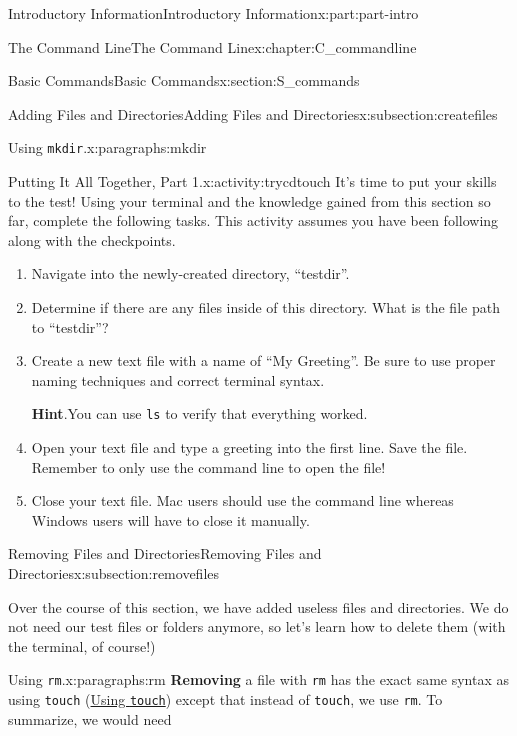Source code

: \documentclass[oneside,10pt,]{book}
\newcommand{\blocktitlefont}{\relax}
\newcommand{\mono}[1]{\texttt{#1}}
\newcommand{\terminology}[1]{\textbf{#1}}
\begin{document}
\begin{partptx}{Introductory Information}{}{Introductory Information}{}{}{x:part:part-intro}
\begin{chapterptx}{The Command Line}{}{The Command Line}{}{}{x:chapter:C_commandline}
\begin{sectionptx}{Basic Commands}{}{Basic Commands}{}{}{x:section:S_commands}
\begin{subsectionptx}{Adding Files and Directories}{}{Adding Files and Directories}{}{}{x:subsection:createfiles}
\begin{paragraphs}{Using \mono{mkdir}.}{x:paragraphs:mkdir}
\end{paragraphs}%
\begin{activity}{Putting It All Together, Part 1.}{x:activity:trycdtouch}%
%
It's time to put your skills to the test! Using your terminal and the knowledge gained from this section so far, complete the following tasks. This activity assumes you have been following along with the checkpoints.%
\begin{enumerate}[font=\bfseries,label=(\alph*),ref=\alph*]
\item{}Navigate into the newly-created directory, ``testdir''.%
\item{}Determine if there are any files inside of this directory. What is the file path to ``testdir''?%
\item{}Create a new text file with a name of ``My Greeting''. Be sure to use proper naming techniques and correct terminal syntax.%
\par\smallskip%
\noindent\textbf{\blocktitlefont Hint}.\hypertarget{g:hint:idp615506712}{}\quad{}You can use \mono{ls} to verify that everything worked.%
\item{}Open your text file and type a greeting into the first line. Save the file. Remember to only use the command line to open the file!%
\item{}Close your text file. Mac users should use the command line whereas Windows users will have to close it manually.%
\end{enumerate}
\end{activity}%
\end{subsectionptx}
%
%
\typeout{************************************************}
\typeout{************************************************}
%
\begin{subsectionptx}{Removing Files and Directories}{}{Removing Files and Directories}{}{}{x:subsection:removefiles}
%
\begin{introduction}{}%
Over the course of this section, we have added useless files and directories. We do not need our test files or folders anymore, so let's learn how to delete them (with the terminal, of course!)%
\end{introduction}%
\begin{paragraphs}{Using \mono{rm}.}{x:paragraphs:rm}%
\index{\mono{rm}}%
%
\index{command line!\mono{rm}}%
\terminology{Removing} a file with \mono{rm} has the exact same syntax as using \mono{touch} (\hyperlink{x:paragraphs:touch}{Using \mono{touch}}) except that instead of \mono{touch}, we use \mono{rm}. To summarize, we would need%

\end{paragraphs}
\end{subsectionptx}
\end{sectionptx}
\end{chapterptx}
\end{partptx}
\end{document}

◆ ◆ ◆ ◆

Go through the listing and copy each line that includes the string "with".

### Written reply
It's time to put your skills to the test! Using your terminal and the knowledge gained from this section so far, complete the following tasks. This activity assumes you have been following along with the checkpoints.%
\item{}Create a new text file with a name of ``My Greeting''. Be sure to use proper naming techniques and correct terminal syntax.%
Over the course of this section, we have added useless files and directories. We do not need our test files or folders anymore, so let's learn how to delete them (with the terminal, of course!)%
\terminology{Removing} a file with \mono{rm} has the exact same syntax as using \mono{touch} (\hyperlink{x:paragraphs:touch}{Using \mono{touch}}) except that instead of \mono{touch}, we use \mono{rm}. To summarize, we would need%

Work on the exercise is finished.